May 19, 2024

Advanced Ailment Care

Elevating Health Solutions

Earth Day, Climate Change, and Human Health

4 min read

Photo Credit: Valentina Shilkina

Earth Day provided a good moment to reflect on the climate, climate change, and, most importantly, how the climate directly impacts human health.

Earth Day provided a good moment to reflect on climate change and, most importantly, how the climate directly impacts human health. Human health and climate change are intricately linked, with climate and environmental changes impacting various aspects of human health. Some within the physician community think physicians and organizations should refrain from taking a stand on climate change and stick to the traditional health policy and reimbursement areas. However, this is an issue that we all must embrace, understand, and advocate for to improve the health of our communities.

Several health trends are directly linked to the changing environment. As global temperatures rise and more frequent and intense temperature fluctuations, heat-related illnesses become more common, especially in areas not traditionally impacted by heat waves. Elderly individuals, those with housing instability, and people who are unable to afford air conditioning are at particular risk. Warmer temperatures and altered precipitation patterns expand the geographic range of diseases like malaria, dengue fever, and Lyme disease. Air pollution, particularly in urban areas, contributes to increased morbidity for those with asthma and COPD. Changes in precipitation patterns and extreme weather events can impact water quality and sanitation, increasing the risk of waterborne diseases like cholera and dysentery. Changes in temperature and precipitation patterns can also impact crop yields, food supply, and availability. More frequent hurricanes, floods, and wildfires can impact mental health and lead to PTSD, anxiety, or depression.

The Physicians’ Role

Physicians can combat climate change by leveraging their expertise and influence through various avenues. For example, physicians and professional organizations can advocate for policies that promote clean energy, reduce greenhouse gas emissions, and address environmental health disparities. They also can educate patients and communities about the health impacts of climate change and the importance of sustainable practices. This includes promoting active transportation, energy conservation, and sustainable food choices to reduce individual carbon footprints. Many doctors and public health workers actively engage in research, which can inform evidence-based public health interventions. Healthcare facilities are significant contributors to carbon emissions, and doctors can advocate for local and state implementation of sustainable practices within their institutions, such as reducing medical waste, transitioning to renewable energy sources, and adopting energy-efficient technologies. As hurricanes, wildfires, floods, and other climate-related emergencies become more common, doctors can participate in emergency response planning and ensure healthcare systems are prepared. Physicians can work with scientists, engineers, policymakers, and community leaders to develop holistic solutions integrating health considerations into climate action plans. Lastly, doctors can lead by example in adopting sustainable personal and professional behaviors.

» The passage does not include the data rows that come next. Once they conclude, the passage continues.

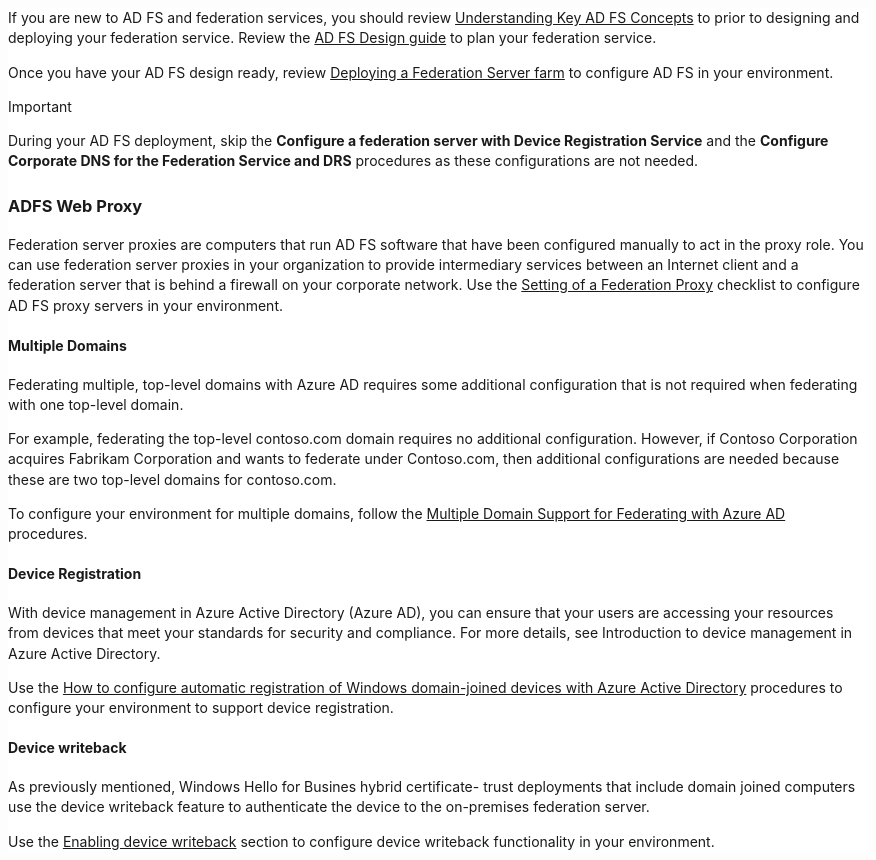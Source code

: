 If you are new to AD FS and federation services, you should review [Understanding Key AD FS Concepts](https://docs.microsoft.com/en-us/windows-server/identity/ad-fs/technical-reference/understanding-key-ad-fs-concepts) to prior to designing and deploying your federation service.
Review the [AD FS Design guide](https://docs.microsoft.com/en-us/windows-server/identity/ad-fs/design/ad-fs-design-guide-in-windows-server-2012-r2) to plan your federation service.

Once you have your AD FS design ready, review [Deploying a Federation Server farm](https://docs.microsoft.com/en-us/windows-server/identity/ad-fs/deployment/deploying-a-federation-server-farm) to configure AD FS in your environment.
> [!IMPORTANT]
> During your AD FS deployment, skip the **Configure a federation server with Device Registration Service** and the **Configure Corporate DNS for the Federation Service and DRS** procedures as these configurations are not needed.      

### ADFS Web Proxy ###
Federation server proxies are computers that run AD FS software that have been configured manually to act in the proxy role. You can use federation server proxies in your organization to provide intermediary services between an Internet client and a federation server that is behind a firewall on your corporate network.
Use the [Setting of a Federation Proxy](https://docs.microsoft.com/en-us/windows-server/identity/ad-fs/deployment/checklist--setting-up-a-federation-server-proxy) checklist to configure AD FS proxy servers in your environment.
  
#### Multiple Domains ####
Federating multiple, top-level domains with Azure AD requires some additional configuration that is not required when federating with one top-level domain.
  
For example, federating the top-level contoso.com domain requires no additional configuration.  However, if Contoso Corporation acquires Fabrikam Corporation and wants to federate under Contoso.com, then additional configurations are needed because these are two top-level domains for contoso.com.

To configure your environment for multiple domains, follow the [Multiple Domain Support for Federating with Azure AD](https://docs.microsoft.com/en-us/azure/active-directory/connect/active-directory-aadconnect-multiple-domains) procedures.

#### Device Registration ####
With device management in Azure Active Directory (Azure AD), you can ensure that your users are accessing your resources from devices that meet your standards for security and compliance. For more details, see Introduction to device management in Azure Active Directory.

Use the [How to configure automatic registration of Windows domain-joined devices with Azure Active Directory](https://docs.microsoft.com/en-us/azure/active-directory/active-directory-conditional-access-automatic-device-registration-setup) procedures to configure your environment to support device registration.

#### Device writeback ####
As previously mentioned, Windows Hello for Busines hybrid certificate- trust deployments that include domain joined computers use the device writeback feature to authenticate the device to the on-premises federation server.

Use the [Enabling device writeback](https://docs.microsoft.com/en-us/azure/active-directory/connect/active-directory-aadconnect-feature-device-writeback) section to configure device writeback functionality in your environment.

If you encounter someone who doubts the impact of climate change on human health, here are some key points you can use to communicate the evidence and consensus among scientists and health professionals. Most climate scientists and health experts agree that climate change already affects human health, supported by extensive evidence-based research and data. Direct observable impacts can be clearly seen in the epidemiologic data. There is no doubt that there have been increases in heat-related illnesses, changes in the distribution of infectious diseases, and worsening air quality. Encourage the skeptic to explore credible sources of information on climate change and health, such as scientific literature, reports from reputable organizations, and educational resources. Public health agencies and organizations such as the AMA, WHO, and many other national health agencies regularly emphasize the importance of addressing climate change for public health reasons.

Perhaps most impactful are personal stories or local examples of how climate change affected the health of your patients. You may not convince a skeptic in a single conversation, but you can plant the seed, open a dialogue, and let continued education help bridge gaps in understanding. As with all disagreements, the conversation must be approached with empathy and a willingness to address concerns or questions respectfully.

How to Learn More

For those who want to learn more, there are multiple valuable resources and information about the impact of climate change on human health:

Addressing climate change is essential not only for environmental sustainability but also for safeguarding human health and well-being. Mitigation efforts to reduce greenhouse gas emissions, adaptation strategies to cope with changing conditions, and investments in public health infrastructure are vital. Physicians must be actively engaged and lead many of these efforts to ensure the health of communities, protect public health, and ultimately promote a healthier and more sustainable future for all.


Leave a Reply

Your email address will not be published. Required fields are marked *

Copyright © All rights reserved. | Newsphere by AF themes.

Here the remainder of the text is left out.